第4話

移動授業で偶然となりの席だった女子にシャーペンを貸した。

放課後、ばったり再会したから一緒に帰った。


「私たち、気が合うんですね?有馬先輩も読もうと思ってたんですね」といって漫画の最新刊を取り出した女子高生。

岩倉紫音いわくらしおんだ。


瑠璃人るりとは心のどこかでわかっていた。この子はあの“えん”と関わりがあるから注意が必要だと。
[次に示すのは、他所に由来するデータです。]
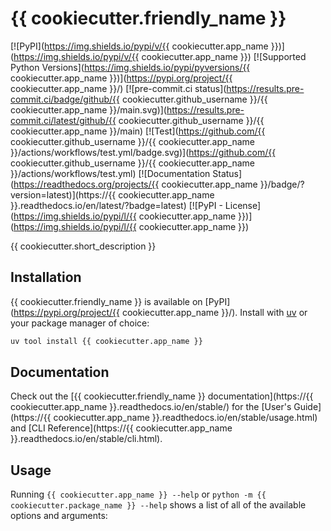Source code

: <!-- start docs-include-index -->

# {{ cookiecutter.friendly_name }}

[![PyPI](https://img.shields.io/pypi/v/{{ cookiecutter.app_name }})](https://img.shields.io/pypi/v/{{ cookiecutter.app_name }})
[![Supported Python Versions](https://img.shields.io/pypi/pyversions/{{ cookiecutter.app_name }})](https://pypi.org/project/{{ cookiecutter.app_name }}/)
[![pre-commit.ci status](https://results.pre-commit.ci/badge/github/{{ cookiecutter.github_username }}/{{ cookiecutter.app_name }}/main.svg)](https://results.pre-commit.ci/latest/github/{{ cookiecutter.github_username }}/{{ cookiecutter.app_name }}/main)
[![Test](https://github.com/{{ cookiecutter.github_username }}/{{ cookiecutter.app_name }}/actions/workflows/test.yml/badge.svg)](https://github.com/{{ cookiecutter.github_username }}/{{ cookiecutter.app_name }}/actions/workflows/test.yml)
[![Documentation Status](https://readthedocs.org/projects/{{ cookiecutter.app_name }}/badge/?version=latest)](https://{{ cookiecutter.app_name }}.readthedocs.io/en/latest/?badge=latest)
[![PyPI - License](https://img.shields.io/pypi/l/{{ cookiecutter.app_name }})](https://img.shields.io/pypi/l/{{ cookiecutter.app_name }})

{{ cookiecutter.short_description }}

<!-- end docs-include-index -->

## Installation

<!-- start docs-include-installation -->

{{ cookiecutter.friendly_name }} is available on [PyPI](https://pypi.org/project/{{ cookiecutter.app_name }}/). Install with [uv](https://docs.astral.sh/uv/) or your package manager of choice:

```sh
uv tool install {{ cookiecutter.app_name }}
```

<!-- end docs-include-installation -->

## Documentation

Check out the [{{ cookiecutter.friendly_name }} documentation](https://{{ cookiecutter.app_name }}.readthedocs.io/en/stable/) for the [User's Guide](https://{{ cookiecutter.app_name }}.readthedocs.io/en/stable/usage.html) and [CLI Reference](https://{{ cookiecutter.app_name }}.readthedocs.io/en/stable/cli.html).

## Usage

<!-- start docs-include-usage -->

Running `{{ cookiecutter.app_name }} --help` or `python -m {{ cookiecutter.package_name }} --help` shows a list of all of the available options and arguments:

<!-- [[[cog
import cog
from {{ cookiecutter.package_name }} import cli
from click.testing import CliRunner
runner = CliRunner()
result = runner.invoke(cli.cli, ["--help"], terminal_width=88)
help = result.output.replace("Usage: cli", "Usage: {{ cookiecutter.app_name }}")
cog.outl(f"\n```sh\n{{ cookiecutter.app_name }} --help\n{help.rstrip()}\n```\n")
]]] -->
<!-- [[[end]]] -->

<!-- end docs-include-usage -->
だけど同時に、だからこそ嬉しかった。同じ考え方の同世代に出会えたからだ。


いつの間にか連絡先を交換して、気がつけば毎日一緒に帰るようになっていた。


ある日、紫音が誰かにつけられていたから瑠璃人が助けた。

逃げていったストーカーが誰なのかわからなかったが、走るときにTシャツがずれ落ちて真っ赤な入れ墨が見えた。

その入れ墨に、瑠璃人は見覚えがあった。


もう瑠璃人は黙っていられなくなった。

次の日、人気のない公園に紫音を呼び出した。

瑠璃人はベンチに座って確信に触れる。

「危ないこと、してない?例えば、“円”と関わってるとか」


紫音は驚いた顔をしたが、少しして覚悟したように答える。

「ごめんね、黙ってました。先輩にはいつか話さなきゃって思ってたのよ。出会ってから3ヶ月で、こんな話してごめんなさい。私が活動グループ“円”のリーダーなの」


紫音は、瑠璃人とたまにタメ口で話せるくらいに仲良くなっていた。

お互い話しやすい関係性だった。

だから瑠璃人も迂闊に話してしまう。


「そうだったのか。あのストーカーには誰よりも気を付けた方がいいよ。赤い入れ墨をしてるのを見たんだ。あれはヤバい奴らの証なんだ」

「どうヤバいんですか?」

「えーと、紫音には話すしかないか。実は、俺の両親は刑務所にいる。王将を闇金の連中に渡してしまって。当時の借金取りが成駒の入れ墨をしてたんだ、何かの組織だと思う」


将棋の駒は裏返すと進化する。その駒は成駒と呼ばれ、駒の文字が赤くなっている。


セミの声だけが鳴り響く公園。風でブランコが揺れるたびに誰か来たんじゃないかと瑠璃人はそわそわした。


紫音が瑠璃人の手を握る。

「この話は、絶対に誰にも話さないわ。私を守るために話してくれてありがとうございます」


二人は見つめあって、ほぼ同時に口を開いた。

「ねえ、付き合わない?」


その言葉は瑠璃人には、二人のどちらの言葉だったのか、家に帰る頃には忘れた。

恋は盲目というけれど、境界線が見えない。


だけど、紫音には最初から境界線があった。


紫音は帰宅してすぐに部屋の引き出しの鍵を開けた。

2台目のスマホを取り出して電話をかけた。

「もしもし、くれないさんですか?この間はありがとうございました。ええ、いかにもストーカーでしたよ。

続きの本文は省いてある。